Dellums also sued President George W. Bush’s 1991 military effort to liberate Kuwait after Saddam Hussein invaded the country.
The former congressman is only one of a notable team of partisan Democrats Veselnitskaya hired to defeat the Magnitsky Act.
Glenn Simpson, founder of Fusion GPS, also joined the Russian lawyer and “worked with her on a legal case for years,” according to The Washington Post.
Fusion GPS is the firm that reportedly commissioned a phony “dossier” authored by former British spy Christopher Steele that alleged salacious and largely erroneous charges about President Donald Trump.
Most news organizations reject the dossier as dubious at best, but it eventually was published by BuzzFeed 10 days before Trump was inaugurated.
Christopher Cooper, the founder and CEO of Potomac Square Group, also joined Veselnitskaya. His company does campaign work for foreign principles and foreign governments including the governments of Azerbaijan, the Democratic Republic of the Congo, UAE, and Nigeria as well as Russia. The company’s clients have included Democratic California Gov. Jerry Brown and Democratic presidential hopeful Vermont Gov.

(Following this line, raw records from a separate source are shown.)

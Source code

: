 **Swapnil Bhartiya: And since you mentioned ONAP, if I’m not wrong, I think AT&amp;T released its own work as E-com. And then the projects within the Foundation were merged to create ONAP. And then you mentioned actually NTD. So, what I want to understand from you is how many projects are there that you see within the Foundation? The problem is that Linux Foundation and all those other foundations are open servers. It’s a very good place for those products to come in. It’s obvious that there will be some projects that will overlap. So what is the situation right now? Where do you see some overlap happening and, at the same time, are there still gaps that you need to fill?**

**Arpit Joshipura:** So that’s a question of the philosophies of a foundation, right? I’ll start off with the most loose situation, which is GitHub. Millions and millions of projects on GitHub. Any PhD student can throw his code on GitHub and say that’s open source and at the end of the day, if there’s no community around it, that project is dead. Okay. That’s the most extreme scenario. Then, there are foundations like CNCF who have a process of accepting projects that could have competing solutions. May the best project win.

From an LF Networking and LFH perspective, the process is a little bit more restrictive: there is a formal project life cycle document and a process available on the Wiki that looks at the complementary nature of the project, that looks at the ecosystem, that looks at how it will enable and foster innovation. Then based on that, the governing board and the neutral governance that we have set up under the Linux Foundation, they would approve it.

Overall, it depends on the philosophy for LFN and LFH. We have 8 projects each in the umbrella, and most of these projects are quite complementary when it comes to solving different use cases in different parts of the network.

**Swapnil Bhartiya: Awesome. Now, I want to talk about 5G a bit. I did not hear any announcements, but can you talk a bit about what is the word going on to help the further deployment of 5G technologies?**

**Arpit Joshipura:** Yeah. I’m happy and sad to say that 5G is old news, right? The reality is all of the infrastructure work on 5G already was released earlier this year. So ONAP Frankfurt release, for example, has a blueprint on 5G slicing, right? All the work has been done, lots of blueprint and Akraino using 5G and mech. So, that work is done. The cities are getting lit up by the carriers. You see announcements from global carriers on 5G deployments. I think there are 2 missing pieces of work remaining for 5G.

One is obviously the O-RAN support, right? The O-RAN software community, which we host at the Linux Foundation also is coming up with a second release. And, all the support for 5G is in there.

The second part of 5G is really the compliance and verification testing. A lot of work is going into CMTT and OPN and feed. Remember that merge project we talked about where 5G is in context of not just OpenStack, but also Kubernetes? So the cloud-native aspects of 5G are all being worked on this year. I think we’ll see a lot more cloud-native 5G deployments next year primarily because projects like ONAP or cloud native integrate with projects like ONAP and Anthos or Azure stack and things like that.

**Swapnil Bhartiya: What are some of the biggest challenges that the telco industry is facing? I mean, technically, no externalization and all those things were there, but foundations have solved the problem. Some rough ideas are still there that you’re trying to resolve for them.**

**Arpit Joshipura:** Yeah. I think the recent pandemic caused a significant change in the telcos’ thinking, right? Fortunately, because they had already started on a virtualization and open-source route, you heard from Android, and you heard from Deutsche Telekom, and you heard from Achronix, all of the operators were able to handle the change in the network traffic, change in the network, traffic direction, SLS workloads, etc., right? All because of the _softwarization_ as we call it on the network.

Howard Dean.
Potomac Square also partnered with Dean’s campaign manger Joe Trippi on behalf of the families of radical Islamic terrorists held at Guantanamo Bay.
The Senate Committee on the Judiciary will convene a hearing next week on the Russian government’s opposition to the Magnitsky Act. Witnesses are expected to include, among others, William Browder, the founder of the Hermitage Fund.
TheDCNF contacted Dellums’ lobby firm but received no reply to inquiries about his role with the Russian lawyer.